Si la mise en archives témoigne du « refroidissement de l’objet » favorable au discours historien, l’intervention des quarantenaires dans cet anniversaire ne se présente pas sous le mode de la revanche attendue. Le livre de Serge Audier sur la Pensée anti-68. Essai sur les origines d’une restauration intellectuelle10 témoigne d’une prise de distance tant vis-à-vis de l’événement que de ses critiques, opérant ainsi une déflation des querelles qui tranche avec l’emphase et la passion qui sont plus naturellement celles des témoins directs. Dans une veine plus autobiographique Virginie Linhart, dans Le jour où mon père s’est tu, joue astucieusement avec l’idée d’une « génération » des enfants de 68. Pour raconter l’histoire de son père – le philosophe Robert Linhart qui galvanisait les jeunes maos de la rue d’Ulm en les incitant à s’établir à l’usine11 – tout en la mettant à distance, elle choisit de mêler le récit de son enfance à celui d’autres enfants de figures marquantes de la période. Mais elle ne prétend nullement reconstituer une improbable « génération d’après » : elle découvre que ses liens avec ceux qui ont vécu la même histoire qu’elle sont ténus, les points communs approximatifs. Les rencontres se font souvent par hasard, certains refusent de parler avec elle, elle perd rapidement de vue ceux qu’elle a contactés. Elle insiste sur l’ambivalence qu’entretiennent presque tous ces quarantenaires avec leur histoire et leur héritage : une enfance très politisée, une éducation chaotique, cumulant l’obligation de l’excellence scolaire et la permissivité : un cauchemar pour certains, un jeu pour d’autres.

Transgénérations

À notre manière, nous avons également opté pour la rencontre générationnelle en confrontant des réflexions de témoins à des analyses de jeunes philosophes sur la manière dont il reste aujourd’hui à relire, poursuivre ou reformuler les travaux des années 1960.
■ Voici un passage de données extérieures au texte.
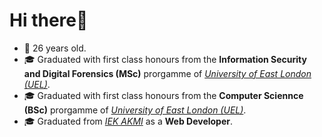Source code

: # Hi there👋
- 🎂 26 years old.
- 🎓 Graduated with first class honours from the **Information Security and Digital Forensics (MSc)** prorgamme of [*University of East London (UEL)*](https://www.uel.ac.uk).
- 🎓 Graduated with first class honours from the **Computer Sciennce (BSc)** prorgamme of [*University of East London (UEL)*](https://www.uel.ac.uk).
- 🎓 Graduated from [*IEK AKMI*](https://iek-akmi.edu.gr/) as a **Web Developer**.
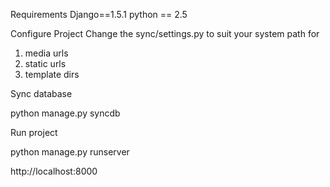 Requirements
Django==1.5.1
python == 2.5


Configure Project
Change the sync/settings.py to suit your system path for 
1. media urls
2. static urls
3. template dirs


Sync database

python manage.py syncdb

Run project 

python manage.py runserver

http://localhost:8000
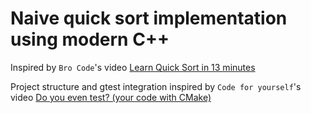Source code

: # Naive quick sort implementation using modern C++

Inspired by `Bro Code`'s video [Learn Quick Sort in 13 minutes](https://www.youtube.com/watch?v=Vtckgz38QHs)

Project structure and gtest integration inspired by `Code for yourself`'s video [Do you even test? (your code with CMake)](https://www.youtube.com/watch?v=pxJoVRfpRPE)
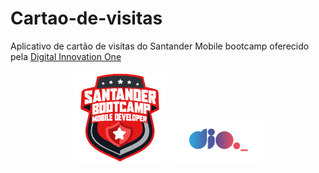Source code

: # Cartao-de-visitas

Aplicativo de cartão de visitas do Santander Mobile bootcamp 
oferecido pela [Digital Innovation One](https://web.dio.me/home)
<p align="center">
<img src="logobootcamp.png" width="150" title="Santander Mobile bootcamp">
<img src="diologo.png" width="150" title="Digital Innovation One">
</p>
 
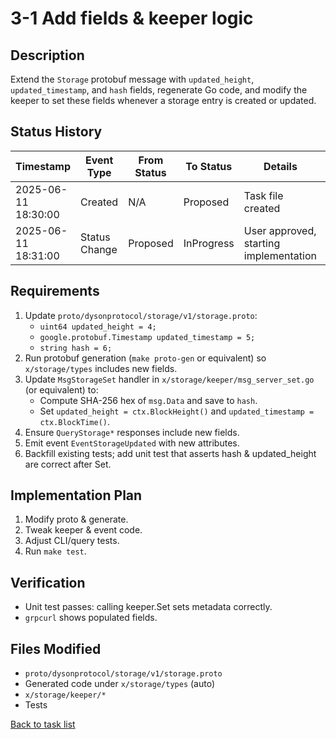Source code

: # 3-1 Add fields & keeper logic

## Description
Extend the `Storage` protobuf message with `updated_height`, `updated_timestamp`, and `hash` fields, regenerate Go code, and modify the keeper to set these fields whenever a storage entry is created or updated.

## Status History
| Timestamp | Event Type | From Status | To Status | Details | User |
|-----------|------------|-------------|-----------|---------|------|
| 2025-06-11 18:30:00 | Created | N/A | Proposed | Task file created | ai-agent |
| 2025-06-11 18:31:00 | Status Change | Proposed | InProgress | User approved, starting implementation | ai-agent |

## Requirements
1. Update `proto/dysonprotocol/storage/v1/storage.proto`:  
   - `uint64 updated_height = 4;`  
   - `google.protobuf.Timestamp updated_timestamp = 5;`  
   - `string hash = 6;`
2. Run protobuf generation (`make proto-gen` or equivalent) so `x/storage/types` includes new fields.
3. Update `MsgStorageSet` handler in `x/storage/keeper/msg_server_set.go` (or equivalent) to:
   - Compute SHA-256 hex of `msg.Data` and save to `hash`.
   - Set `updated_height = ctx.BlockHeight()` and `updated_timestamp = ctx.BlockTime()`.
4. Ensure `QueryStorage*` responses include new fields.
5. Emit event `EventStorageUpdated` with new attributes.
6. Backfill existing tests; add unit test that asserts hash & updated_height are correct after Set.

## Implementation Plan
1. Modify proto & generate.  
2. Tweak keeper & event code.  
3. Adjust CLI/query tests.  
4. Run `make test`.

## Verification
- Unit test passes: calling keeper.Set sets metadata correctly.  
- `grpcurl` shows populated fields.

## Files Modified
- `proto/dysonprotocol/storage/v1/storage.proto`
- Generated code under `x/storage/types` (auto)  
- `x/storage/keeper/*`  
- Tests

[Back to task list](./tasks.md) 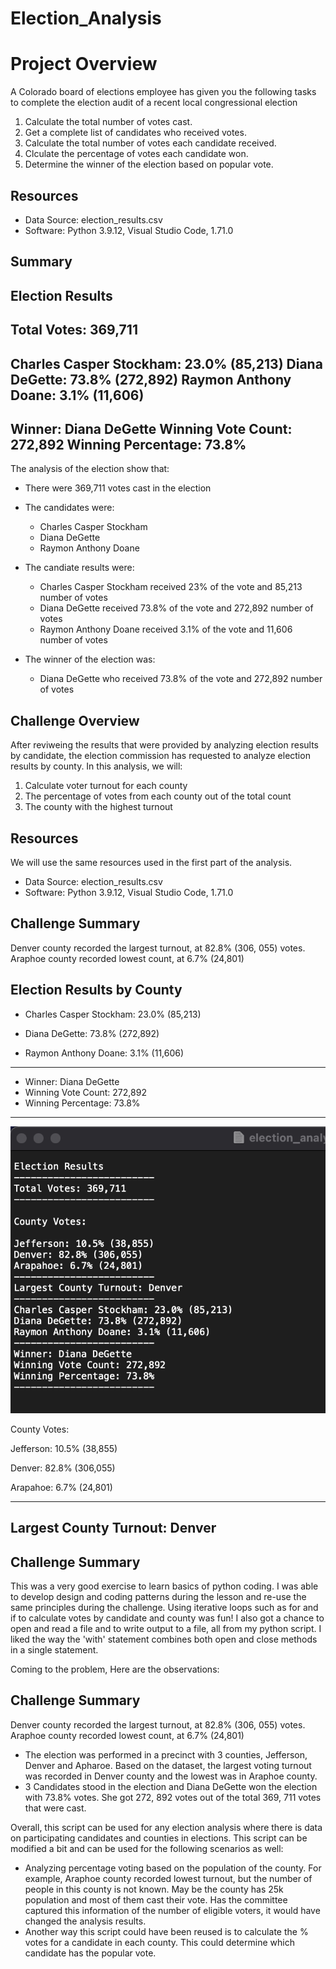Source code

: # Election_Analysis

# Project Overview

A Colorado board of elections employee has given you the following tasks to complete the election audit of a recent local congressional election

1. Calculate the total number of votes cast.
2. Get a complete list of candidates who received votes.
3. Calculate the total number of votes each candidate received.
4. Clculate the percentage of votes each candidate won.
5. Determine the winner of the election based on popular vote.

## Resources
- Data Source: election_results.csv
- Software: Python 3.9.12, Visual Studio Code, 1.71.0

## Summary

Election Results
-------------------------
Total Votes: 369,711
-------------------------
Charles Casper Stockham: 23.0% (85,213)
Diana DeGette: 73.8% (272,892)
Raymon Anthony Doane: 3.1% (11,606)
-------------------------
Winner: Diana DeGette
Winning Vote Count: 272,892
Winning Percentage: 73.8%
-------------------------


The analysis of the election show that:
- There were 369,711 votes cast in the election
- The candidates were:
	- Charles Casper Stockham
	- Diana DeGette
	- Raymon Anthony Doane

- The candiate results were:
	- Charles Casper Stockham received 23% of the vote and 85,213 number of votes
	- Diana DeGette received 73.8% of the vote and 272,892 number of votes
	- Raymon Anthony Doane received 3.1% of the vote and 11,606 number of votes

- The winner of the election was:
	- Diana DeGette who received 73.8% of the vote and 272,892 number of votes


## Challenge Overview

After reviweing the results that were provided by analyzing election results by candidate, the election commission has requested to analyze election results by county. In this analysis, we will:

1. Calculate voter turnout for each county
2. The percentage of votes from each county out of the total count
3. The county with the highest turnout

## Resources

We will use the same resources used in the first part of the analysis.
- Data Source: election_results.csv
- Software: Python 3.9.12, Visual Studio Code, 1.71.0


## Challenge Summary

Denver county recorded the largest turnout, at 82.8% (306, 055) votes. Araphoe county recorded lowest count, at 6.7% (24,801)

Election Results by County
-------------------------

- Charles Casper Stockham: 23.0% (85,213)<p>
- Diana DeGette: 73.8% (272,892)<p>
- Raymon Anthony Doane: 3.1% (11,606)
-------------------------
- Winner: Diana DeGette
- Winning Vote Count: 272,892
- Winning Percentage: 73.8%
-------------------------


![Election Results](Resources/Election_Results.png)

County Votes:

Jefferson: 10.5% (38,855)

Denver: 82.8% (306,055)

Arapahoe: 6.7% (24,801)

-------------------------
Largest County Turnout: Denver
-------------------------

## Challenge Summary

This was a very good exercise to learn basics of python coding. I was able to develop design and coding patterns during the lesson and re-use the same principles during the challenge. Using iterative loops such as for and if to calculate votes by candidate and county was fun! I also got a chance to open and read a file and to write output to a file, all from my python script. I liked the way the 'with' statement combines both open and close methods in a single statement. 

Coming to the problem, Here are the observations:


## Challenge Summary

Denver county recorded the largest turnout, at 82.8% (306, 055) votes. Araphoe county recorded lowest count, at 6.7% (24,801)

- The election was performed in a precinct with 3 counties, Jefferson, Denver and Apharoe. Based on the dataset, the largest voting turnout was recorded in Denver county and the lowest was in Araphoe county.
- 3 Candidates stood in the election and Diana DeGette won the election with 73.8% votes. She got 272, 892 votes out of the total 369, 711 votes that were cast. 

Overall, this script can be used for any election analysis where there is data on participating candidates and counties in elections. This script can be modified a bit and can be used for the following scenarios as well:

- Analyzing percentage voting based on the population of the county. For example, Araphoe county recorded lowest turnout, but the number of people in this county is not known. May be the county has 25k population and most of them cast their vote. Has the committee captured this information of the number of eligible voters, it would have changed the analysis results.
- Another way this script could have been reused is to calculate the % votes for a candidate in each county. This could determine which candidate has the popular vote.



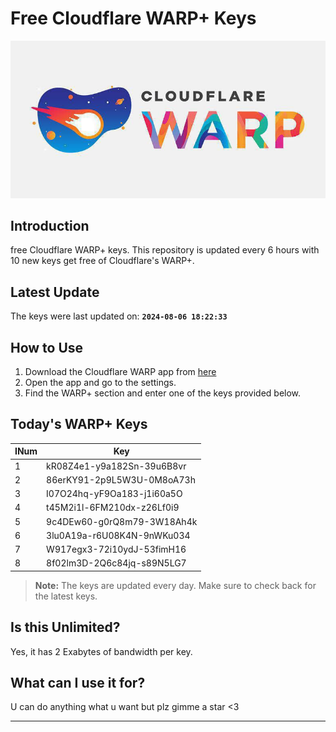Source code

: 
# Free Cloudflare WARP+ Keys

![Banner](asset/IMG_20240629_142710_129.jpg)

## Introduction

free Cloudflare WARP+ keys. This repository is updated every 6 hours with 10 new keys get free of Cloudflare's WARP+.

## Latest Update

The keys were last updated on: **`2024-08-06 18:22:33`**

## How to Use

1. Download the Cloudflare WARP app from [here](https://1.1.1.1/)
2. Open the app and go to the settings.
3. Find the WARP+ section and enter one of the keys provided below.

## Today's WARP+ Keys

| INum | Key |
|-------|-----|
| 1     | kR08Z4e1-y9a182Sn-39u6B8vr               |
| 2     | 86erKY91-2p9L5W3U-0M8oA73h               |
| 3     | I07O24hq-yF9Oa183-j1i60a5O               |
| 4     | t45M2i1l-6FM210dx-z26Lf0i9               |
| 5     | 9c4DEw60-g0rQ8m79-3W18Ah4k               |
| 6     | 3lu0A19a-r6U08K4N-9nWKu034               |
| 7     | W917egx3-72i10ydJ-53fimH16               |
| 8     | 8f02lm3D-2Q6c84jq-s89N5LG7               |


> **Note:** The keys are updated every day. Make sure to check back for the latest keys.

## Is this Unlimited?

Yes, it has 2 Exabytes of bandwidth per key.

## What can I use it for?
U can do anything what u want but plz gimme a star <3

---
L’analyse historique, tout d’abord, ne se cantonne pas aux événements parisiens et à l’université : Mai 68 se passe aussi à l’usine (Daniel Mothé), dans toute l’Europe, à Varsovie, Prague et aux États-Unis (Dick Howard, Jacques Rupnik, Aleksander Smolar, Jakub Patocka), en province et dans des institutions qui, un peu oubliées aujourd’hui comme l’Église catholique, n’en ont pas moins été parties prenantes à leur façon et bouleversées profondément (Jean-Louis Schlegel). Tous ces témoins des événements ont cependant mené leur parcours « hors génération » (première partie de notre dossier : « Parcours hors génération »), soit qu’ils n’aient pas trouvé d’espace d’expression dans la « mouvance » de 68, soit qu’ils aient considéré qu’il fallait savoir rompre avec le prestige accordé aux hérauts de la période. Leur contribution rappelle que l’événement lui-même est multiple, contradictoire, trop souvent ramené à des slogans ou à des idées toutes faites. Des courants de pensée activement à l’œuvre n’ont pas été assez présentés, rappelle Daniel Lindenberg à propos des courants institutionnels. Les lieux où la parole « se libérait » n’offraient pas toujours, les vagues de l’euphorie un peu dissipées, de grandes perspectives d’indépendance intellectuelle (Jacques Donzelot). C’est l’idée même de révolution, si centrale dans notre histoire, qui trouve un terme, et notre rapport au réel qui s’en trouve transformé (Olivier Mongin).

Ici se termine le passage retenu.